[Dataset entries]
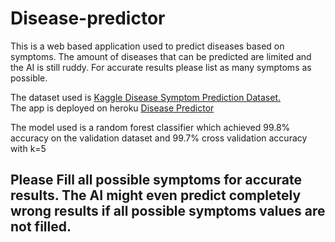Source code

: # Disease-predictor
This is a web based application used to predict diseases based on symptoms. The amount of diseases that can be predicted are limited and the AI is still ruddy. For accurate results please list as many symptoms as possible.

The dataset used is [Kaggle Disease Symptom Prediction Dataset.](https://www.kaggle.com/itachi9604/disease-symptom-description-dataset)  
The app is deployed on heroku [Disease Predictor](https://prediction-disease.herokuapp.com)

The model used is a random forest classifier which achieved 99.8% accuracy on the validation dataset and 99.7% cross validation accuracy with k=5

## **Please Fill all possible symptoms for accurate results. The AI might even predict completely wrong results if all possible symptoms values are not filled.**
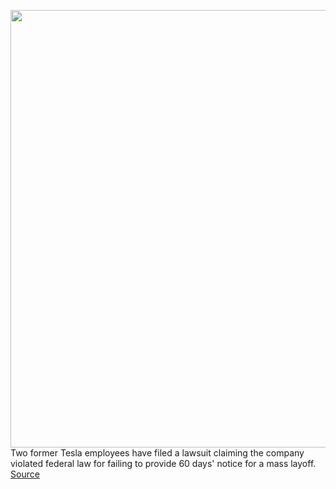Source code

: <img src='https://cdn.vox-cdn.com/thumbor/AQ3GXj6jklFXCDsx0DG_xcKUQkE=/0x0:2040x1360/1200x800/filters:focal(857x517:1183x843)/cdn.vox-cdn.com/uploads/chorus_image/image/70999989/sokane_181114_3101_gigafactory_0014.0.jpg' width='700px' /><br/>
Two former Tesla employees have filed a lawsuit claiming the company violated federal law for failing to provide 60 days' notice for a mass layoff.
<a href='https://www.theverge.com/2022/6/21/23176964/tesla-layoffs-lawsuit-gigafactory-warn-act-violate'> Source <a/>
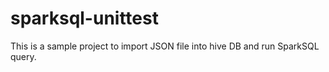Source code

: # sparksql-unittest

This is a sample project to import JSON file into hive DB and run SparkSQL query.
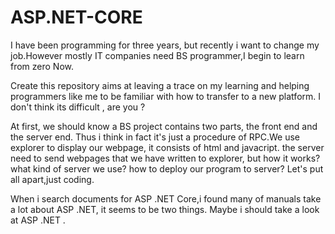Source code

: # ASP.NET-CORE
I have been programming for three years, but recently i want to change my job.However mostly IT companies need BS programmer,I begin to learn from zero Now.

Create this repository aims at leaving a trace on my learning and helping programmers like me to be familiar with how to transfer to a new platform.
I don't think its difficult , are you ?

At first, we should know a BS project contains two parts, the front end and the server end. Thus i think in fact it's just a procedure of RPC.We use explorer to display our webpage, it consists of  html and javacript. the server need to send webpages that we have written to explorer, but how it works? what kind of server we use? how to deploy our program to server? Let's put all apart,just coding.

When i search documents for ASP .NET Core,i found many of manuals take a lot about ASP .NET, it seems to be two things. Maybe i should take a look at ASP .NET . 

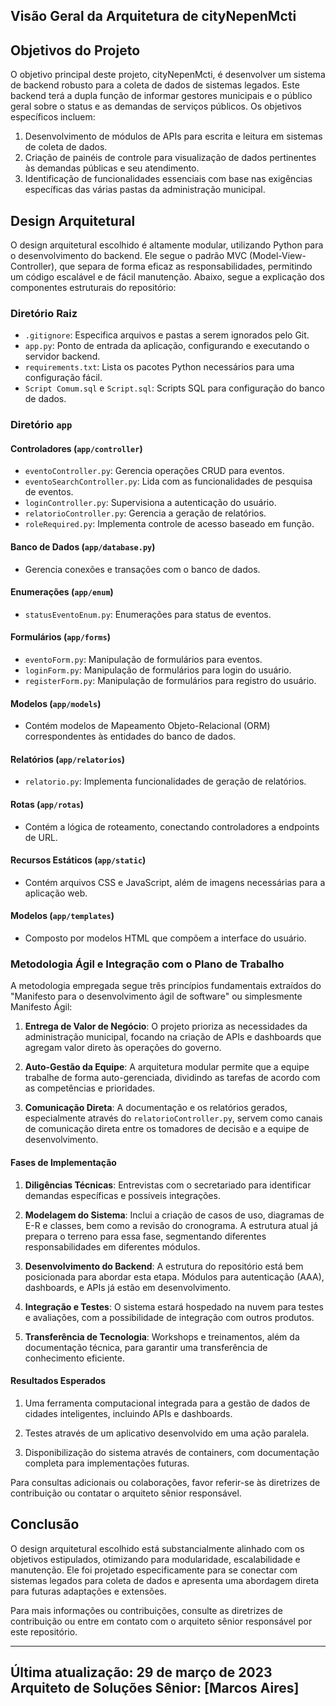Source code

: ## Visão Geral da Arquitetura de cityNepenMcti

## Objetivos do Projeto

O objetivo principal deste projeto, cityNepenMcti, é desenvolver um sistema de backend robusto para a coleta de dados de sistemas legados. Este backend terá a dupla função de informar gestores municipais e o público geral sobre o status e as demandas de serviços públicos. Os objetivos específicos incluem:

1. Desenvolvimento de módulos de APIs para escrita e leitura em sistemas de coleta de dados.
2. Criação de painéis de controle para visualização de dados pertinentes às demandas públicas e seu atendimento.
3. Identificação de funcionalidades essenciais com base nas exigências específicas das várias pastas da administração municipal.

## Design Arquitetural

O design arquitetural escolhido é altamente modular, utilizando Python para o desenvolvimento do backend. Ele segue o padrão MVC (Model-View-Controller), que separa de forma eficaz as responsabilidades, permitindo um código escalável e de fácil manutenção. Abaixo, segue a explicação dos componentes estruturais do repositório:

### Diretório Raiz

- `.gitignore`: Especifica arquivos e pastas a serem ignorados pelo Git.
- `app.py`: Ponto de entrada da aplicação, configurando e executando o servidor backend.
- `requirements.txt`: Lista os pacotes Python necessários para uma configuração fácil.
- `Script Comum.sql` e `Script.sql`: Scripts SQL para configuração do banco de dados.

### Diretório `app`

#### Controladores (`app/controller`)

- `eventoController.py`: Gerencia operações CRUD para eventos.
- `eventoSearchController.py`: Lida com as funcionalidades de pesquisa de eventos.
- `loginController.py`: Supervisiona a autenticação do usuário.
- `relatorioController.py`: Gerencia a geração de relatórios.
- `roleRequired.py`: Implementa controle de acesso baseado em função.

#### Banco de Dados (`app/database.py`)

- Gerencia conexões e transações com o banco de dados.

#### Enumerações (`app/enum`)

- `statusEventoEnum.py`: Enumerações para status de eventos.

#### Formulários (`app/forms`)

- `eventoForm.py`: Manipulação de formulários para eventos.
- `loginForm.py`: Manipulação de formulários para login do usuário.
- `registerForm.py`: Manipulação de formulários para registro do usuário.

#### Modelos (`app/models`)

- Contém modelos de Mapeamento Objeto-Relacional (ORM) correspondentes às entidades do banco de dados.

#### Relatórios (`app/relatorios`)

- `relatorio.py`: Implementa funcionalidades de geração de relatórios.

#### Rotas (`app/rotas`)

- Contém a lógica de roteamento, conectando controladores a endpoints de URL.

#### Recursos Estáticos (`app/static`)

- Contém arquivos CSS e JavaScript, além de imagens necessárias para a aplicação web.

#### Modelos (`app/templates`)

- Composto por modelos HTML que compõem a interface do usuário.

### Metodologia Ágil e Integração com o Plano de Trabalho

A metodologia empregada segue três princípios fundamentais extraídos do "Manifesto para o desenvolvimento ágil de software" ou simplesmente Manifesto Ágil:

1. **Entrega de Valor de Negócio**: O projeto prioriza as necessidades da administração municipal, focando na criação de APIs e dashboards que agregam valor direto às operações do governo.
   
2. **Auto-Gestão da Equipe**: A arquitetura modular permite que a equipe trabalhe de forma auto-gerenciada, dividindo as tarefas de acordo com as competências e prioridades.
   
3. **Comunicação Direta**: A documentação e os relatórios gerados, especialmente através do `relatorioController.py`, servem como canais de comunicação direta entre os tomadores de decisão e a equipe de desenvolvimento.

#### Fases de Implementação

1. **Diligências Técnicas**: Entrevistas com o secretariado para identificar demandas específicas e possíveis integrações.
   
2. **Modelagem do Sistema**: Inclui a criação de casos de uso, diagramas de E-R e classes, bem como a revisão do cronograma. A estrutura atual já prepara o terreno para essa fase, segmentando diferentes responsabilidades em diferentes módulos.
   
3. **Desenvolvimento do Backend**: A estrutura do repositório está bem posicionada para abordar esta etapa. Módulos para autenticação (AAA), dashboards, e APIs já estão em desenvolvimento.
   
4. **Integração e Testes**: O sistema estará hospedado na nuvem para testes e avaliações, com a possibilidade de integração com outros produtos.

5. **Transferência de Tecnologia**: Workshops e treinamentos, além da documentação técnica, para garantir uma transferência de conhecimento eficiente.

#### Resultados Esperados

1. Uma ferramenta computacional integrada para a gestão de dados de cidades inteligentes, incluindo APIs e dashboards.
   
2. Testes através de um aplicativo desenvolvido em uma ação paralela.
   
3. Disponibilização do sistema através de containers, com documentação completa para implementações futuras.

Para consultas adicionais ou colaborações, favor referir-se às diretrizes de contribuição ou contatar o arquiteto sênior responsável.

## Conclusão

O design arquitetural escolhido está substancialmente alinhado com os objetivos estipulados, otimizando para modularidade, escalabilidade e manutenção. Ele foi projetado especificamente para se conectar com sistemas legados para coleta de dados e apresenta uma abordagem direta para futuras adaptações e extensões.

Para mais informações ou contribuições, consulte as diretrizes de contribuição ou entre em contato com o arquiteto sênior responsável por este repositório.

---
Última atualização: 29 de março de 2023  
Arquiteto de Soluções Sênior: [Marcos Aires]  
---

**EXERCISE BRIEF:**
Once you have read through the entries above, state how many lines hold the word "Integração", giving nothing but the number.

**WORKED SOLUTION:**
2